In conversation with fiction writer Mahmood Ahmad Qazi
We had met many times at different places and were able to exchange a few pleasantries. A detailed meeting was something I had been looking for. I ha read a few of Mahmood Ahmad Qazi’s short stories as well as his translations of Latin American Literature into Urdu. His latest book Tilla Jogian Jadeed, comprises his longer fictional pieces.
Based in Gujranwala, Mahmood Ahmad Qazi is a brilliant fiction writer, translator and a leftist activist. He doesn’t care about self-promotion and does what he is best at: writing stories and readings books that are scattered in every room of his abode.
"I started reading books while I was in school and ‘Ana’ Library helped us a lot. I was in class nine when I read Thanda Gosht by Manto and it influenced me a lot. I could not detect any obscenity in the story at that time too as it was a masterpiece. I had an urge to write and thus my first short story was published in a magazine Qindeel whose editor was Sher Muhammad Akhtar," he says in a conversation at his home in Gujranwala.
Later, his stories appeared in magazines like Savera, Funoon, Auraq etc. He says that his relations with the editors were never ideal as he never compromised or tried to appease to get published. "A fiction writer should try to be a sheer fiction writer only as style is secondary thing and it evolves naturally."
"Readability is the hallmark of good fiction." He praises all novels of Mustansar Hussain Tarar but is particularly enamoured with Bahao. There are a few other novels which he mentions fondly. Rajinder Bedi’s Aik Chadar Meli See, and Ikramullah’s Gurg-e-Shab impressed him a lot. "We didn’t give Anis Nagi his due which is very sad. Deewar Kay Peechay by Nagi is a wonderful novel which should have been widely read and discussed."
Mahmood Ahmad Qazi has three short story books and a novelette to his credit so far. He has also written a short stories book in Punjabi. He was also an active member of Mazdoor Kisan Party and is witness to many episodes of the left movement in Pakistan. He says he still considers himself a leftist but does not spare the errors committed by the leftist leaders. "Despite being an active leftist, Marx never appealed to me in totality. I think his theory of alienation and surplus value will remain relevant; the rest is redundant. Our leftist leaders read Marx, Lenin and other literature but they never cared to read the society. This caused their downfall," Qazi says.
He says he is still trying to write that one story which will satisfy him, "If I succeed in writing that story I’ll retire and say adieu to my creative sojourn." So it is his restlessness that prods him into picking up the pen. He has had an eventful life as he attended every sort of gathering during his lifetime.

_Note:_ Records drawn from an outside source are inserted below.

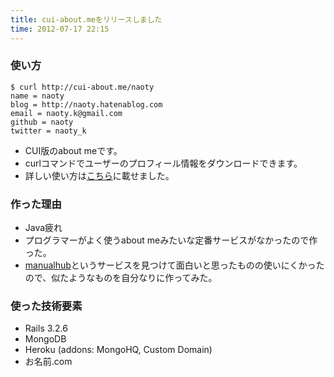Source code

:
 ```yaml
---
title: cui-about.meをリリースしました
time: 2012-07-17 22:15
---
```


### 使い方

```
$ curl http://cui-about.me/naoty
name = naoty
blog = http://naoty.hatenablog.com
email = naoty.k@gmail.com
github = naoty
twitter = naoty_k
```

- CUI版のabout meです。
- curlコマンドでユーザーのプロフィール情報をダウンロードできます。
- 詳しい使い方は[こちら](https://github.com/naoty/cui-aboutme)に載せました。

### 作った理由

- Java疲れ
- プログラマーがよく使うabout meみたいな定番サービスがなかったので作った。
- [manualhub](http://manualhub.herokuapp.com/manualhub)というサービスを見つけて面白いと思ったものの使いにくかったので、似たようなものを自分なりに作ってみた。

### 使った技術要素

- Rails 3.2.6
- MongoDB
- Heroku (addons: MongoHQ, Custom Domain)
- お名前.com
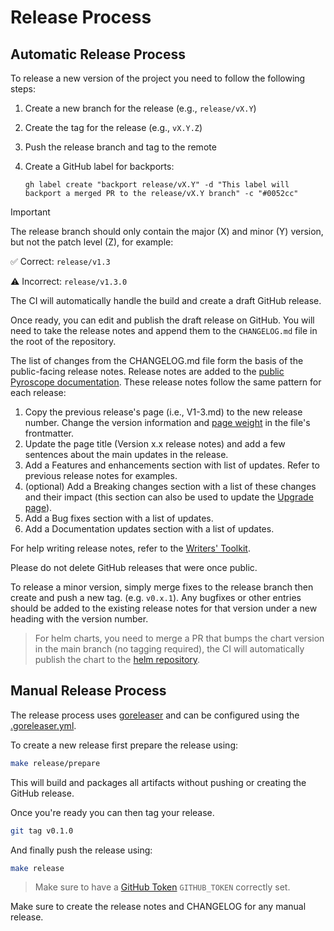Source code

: # Release Process

## Automatic Release Process

To release a new version of the project you need to follow the following steps:

1. Create a new branch for the release (e.g., `release/vX.Y`)
2. Create the tag for the release (e.g., `vX.Y.Z`)
3. Push the release branch and tag to the remote
4. Create a GitHub label for backports:

   ```gh label create "backport release/vX.Y" -d "This label will backport a merged PR to the release/vX.Y branch" -c "#0052cc"```

> [!IMPORTANT]
> The release branch should only contain the major (X) and minor (Y) version, but not the patch level (Z), for example:
>
> ✅ Correct: `release/v1.3`
>
> ⚠️  Incorrect: `release/v1.3.0`

The CI will automatically handle the build and create a draft GitHub release.

Once ready, you can edit and publish the draft release on GitHub. You will need to take the release notes and append them to the `CHANGELOG.md` file in the root of the repository.

The list of changes from the CHANGELOG.md file form the basis of the public-facing release notes. Release notes are added to the [public Pyroscope documentation](https://grafana.com/docs/pyroscope/latest/release-notes/). These release notes follow the same pattern for each release:

1. Copy the previous release's page (i.e., V1-3.md) to the new release number. Change the version information and [page weight](https://grafana.com/docs/writers-toolkit/write/front-matter/#weight) in the file's frontmatter.
2. Update the page title (Version x.x release notes) and add a few sentences about the main updates in the release.
3. Add a Features and enhancements section with list of updates. Refer to previous release notes for examples.
4. (optional) Add a Breaking changes section with a list of these changes and their impact (this section can also be used to update the [Upgrade page](https://grafana.com/docs/pyroscope/latest/upgrade-guide/)).
5. Add a Bug fixes section with a list of updates.
6. Add a Documentation updates section with a list of updates.

For help writing release notes, refer to the [Writers' Toolkit](https://grafana.com/docs/writers-toolkit/write/).

Please do not delete GitHub releases that were once public.

To release a minor version, simply merge fixes to the release branch then create and push a new tag. (e.g. `v0.x.1`). Any bugfixes or other entries should be added to the existing release notes for that version under a new heading with the version number.

> For helm charts, you need to merge a PR that bumps the chart version in the main branch (no tagging required), the CI will automatically publish the chart to the [helm repository](https://grafana.github.io/helm-charts).

## Manual Release Process

The release process uses [goreleaser](https://goreleaser.com/scm/github/?h=github#github) and can be configured
using the [.goreleaser.yml](./.goreleaser.yml).

To create a new release first prepare the release using:

```bash
make release/prepare
```

This will build and packages all artifacts without pushing or creating the GitHub release.

Once you're ready you can then tag your release.

```bash
git tag v0.1.0
```

And finally push the release using:

```bash
make release
```

> Make sure to have a [GitHub Token](https://goreleaser.com/scm/github/?h=github#github) `GITHUB_TOKEN` correctly set.

Make sure to create the release notes and CHANGELOG for any manual release.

He has learnt more from life as compared to books.
"I have read more people instead of books and that’s why I feel my fiction is more well-entrenched in my culture and locale. Literary sittings like Halqa Arbab-e-Zauq can’t train you in the realm of literature," he says. The reason he offers is that everyone has a vested interest and thus is unable to objectively judge your literary piece.
He has just finished a cultural history of Gujranwala in which he has recounted what the city was like in the days gone by. The book is being published shortly. He plans to bring out another collection of his short stories too. "I also feel that I should write my memoirs that are related to leftist activities. Let’s see if I will be able to do this," he says.
Almost touching seventy, he loves to pass most of his time in reading books and listening to classical music of which he has a big collection also. "I have never cared for critics and especially those PhD critics. I am just rehearsing to write a single story which has eluded me so far."